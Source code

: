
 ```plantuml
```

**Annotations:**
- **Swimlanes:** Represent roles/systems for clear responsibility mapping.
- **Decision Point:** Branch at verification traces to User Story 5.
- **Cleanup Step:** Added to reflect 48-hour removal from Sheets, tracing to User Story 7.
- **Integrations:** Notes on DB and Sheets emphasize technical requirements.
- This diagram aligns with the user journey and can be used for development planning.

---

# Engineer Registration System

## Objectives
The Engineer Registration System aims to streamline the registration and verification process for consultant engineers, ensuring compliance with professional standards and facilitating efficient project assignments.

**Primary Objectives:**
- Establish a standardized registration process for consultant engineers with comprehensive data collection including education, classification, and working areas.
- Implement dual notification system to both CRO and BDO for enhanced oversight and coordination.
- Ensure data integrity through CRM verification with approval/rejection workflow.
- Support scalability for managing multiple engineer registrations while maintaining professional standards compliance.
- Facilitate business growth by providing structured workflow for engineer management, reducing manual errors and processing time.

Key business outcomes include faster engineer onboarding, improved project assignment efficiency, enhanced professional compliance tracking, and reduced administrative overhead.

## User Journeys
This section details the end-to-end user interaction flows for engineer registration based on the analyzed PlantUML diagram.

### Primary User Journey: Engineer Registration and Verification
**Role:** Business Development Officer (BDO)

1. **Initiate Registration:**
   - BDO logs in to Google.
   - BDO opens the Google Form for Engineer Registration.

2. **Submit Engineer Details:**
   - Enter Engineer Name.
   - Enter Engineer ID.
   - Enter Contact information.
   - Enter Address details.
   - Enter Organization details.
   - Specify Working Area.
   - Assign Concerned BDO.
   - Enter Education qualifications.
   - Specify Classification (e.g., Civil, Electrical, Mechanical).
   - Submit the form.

______________________________

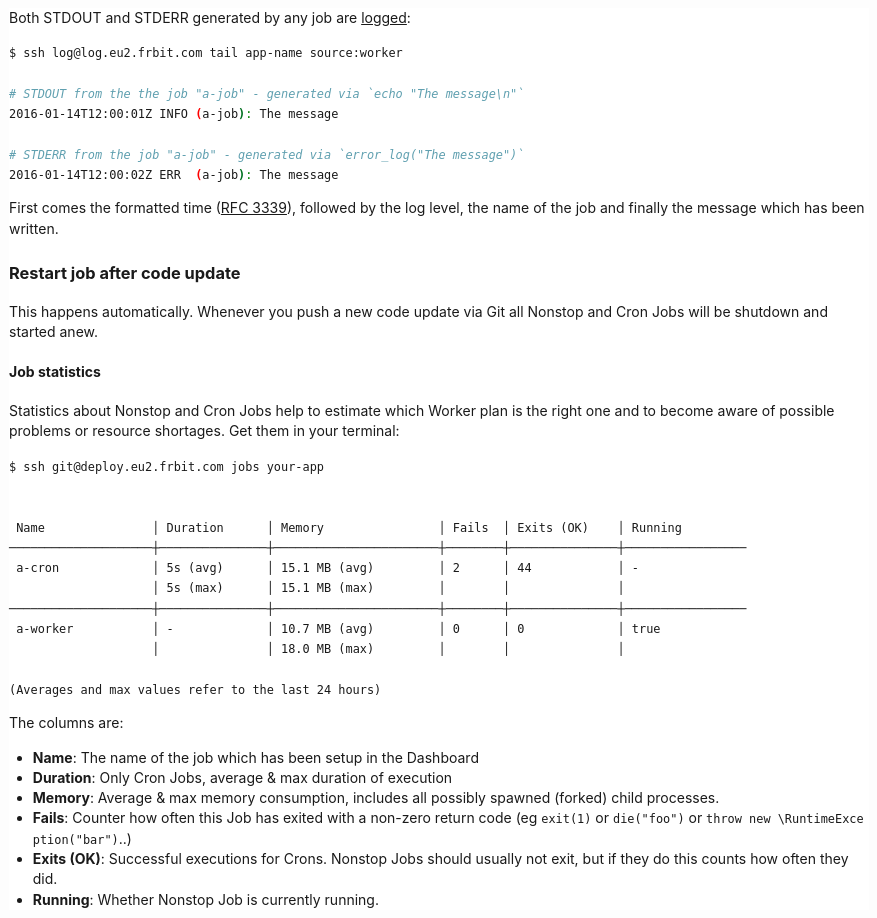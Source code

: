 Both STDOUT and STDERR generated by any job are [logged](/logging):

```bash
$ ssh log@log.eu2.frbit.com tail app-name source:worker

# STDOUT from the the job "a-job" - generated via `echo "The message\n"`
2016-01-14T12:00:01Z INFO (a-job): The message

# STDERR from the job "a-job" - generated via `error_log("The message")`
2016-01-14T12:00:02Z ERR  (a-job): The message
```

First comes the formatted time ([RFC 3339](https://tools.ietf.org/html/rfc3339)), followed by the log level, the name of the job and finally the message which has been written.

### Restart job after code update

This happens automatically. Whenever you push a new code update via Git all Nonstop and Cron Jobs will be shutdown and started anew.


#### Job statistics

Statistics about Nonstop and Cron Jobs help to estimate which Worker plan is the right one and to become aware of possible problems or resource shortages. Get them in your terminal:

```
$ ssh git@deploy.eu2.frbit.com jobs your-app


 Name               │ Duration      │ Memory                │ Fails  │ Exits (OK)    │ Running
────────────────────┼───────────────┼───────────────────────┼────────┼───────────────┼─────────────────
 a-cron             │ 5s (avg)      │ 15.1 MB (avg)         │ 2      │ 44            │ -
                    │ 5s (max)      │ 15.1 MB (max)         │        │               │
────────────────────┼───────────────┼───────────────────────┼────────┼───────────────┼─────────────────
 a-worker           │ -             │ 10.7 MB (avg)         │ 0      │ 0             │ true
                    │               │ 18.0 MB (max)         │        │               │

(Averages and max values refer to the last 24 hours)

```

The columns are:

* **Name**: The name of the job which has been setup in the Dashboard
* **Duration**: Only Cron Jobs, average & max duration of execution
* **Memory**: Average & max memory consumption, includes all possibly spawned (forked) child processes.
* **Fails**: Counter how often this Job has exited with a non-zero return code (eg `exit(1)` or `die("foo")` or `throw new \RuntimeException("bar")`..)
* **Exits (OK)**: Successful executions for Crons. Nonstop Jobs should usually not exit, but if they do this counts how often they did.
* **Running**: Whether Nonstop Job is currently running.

______________________________

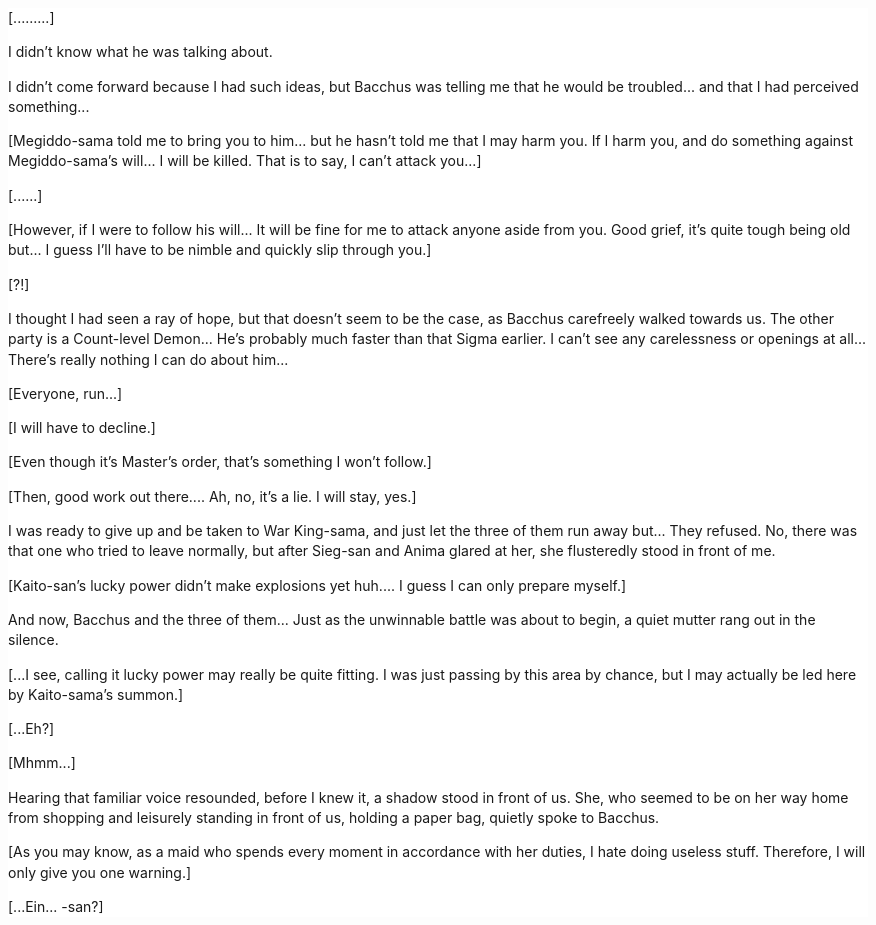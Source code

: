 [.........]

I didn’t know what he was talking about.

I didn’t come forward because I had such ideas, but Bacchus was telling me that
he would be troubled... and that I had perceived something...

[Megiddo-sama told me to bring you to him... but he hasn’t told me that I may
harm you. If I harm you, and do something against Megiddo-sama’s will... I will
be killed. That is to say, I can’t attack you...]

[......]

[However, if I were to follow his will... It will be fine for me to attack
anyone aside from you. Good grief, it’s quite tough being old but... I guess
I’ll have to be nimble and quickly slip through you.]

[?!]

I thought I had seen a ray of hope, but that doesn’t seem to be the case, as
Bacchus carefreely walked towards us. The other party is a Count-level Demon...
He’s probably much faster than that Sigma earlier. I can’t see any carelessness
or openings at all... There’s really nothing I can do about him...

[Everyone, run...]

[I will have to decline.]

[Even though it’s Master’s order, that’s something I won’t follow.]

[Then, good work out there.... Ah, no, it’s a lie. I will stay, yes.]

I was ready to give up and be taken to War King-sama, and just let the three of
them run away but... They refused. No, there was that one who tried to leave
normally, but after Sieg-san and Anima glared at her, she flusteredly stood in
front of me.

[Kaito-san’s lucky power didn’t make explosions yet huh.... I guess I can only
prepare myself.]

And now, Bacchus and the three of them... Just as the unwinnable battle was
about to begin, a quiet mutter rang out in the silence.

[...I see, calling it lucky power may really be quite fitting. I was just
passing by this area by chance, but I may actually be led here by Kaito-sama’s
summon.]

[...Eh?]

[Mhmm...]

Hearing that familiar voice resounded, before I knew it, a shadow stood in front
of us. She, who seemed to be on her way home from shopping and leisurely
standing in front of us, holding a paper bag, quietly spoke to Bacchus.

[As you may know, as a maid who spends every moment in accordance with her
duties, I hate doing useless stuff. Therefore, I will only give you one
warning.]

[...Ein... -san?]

______________________________

[EXERCISE AIM]:
Go through the entries and filter for lines holding the word "power"; copy each match.

[OUTPUT OF THE EXERCISE]:
[Kaito-san’s lucky power didn’t make explosions yet huh.... I guess I can only
[...I see, calling it lucky power may really be quite fitting. I was just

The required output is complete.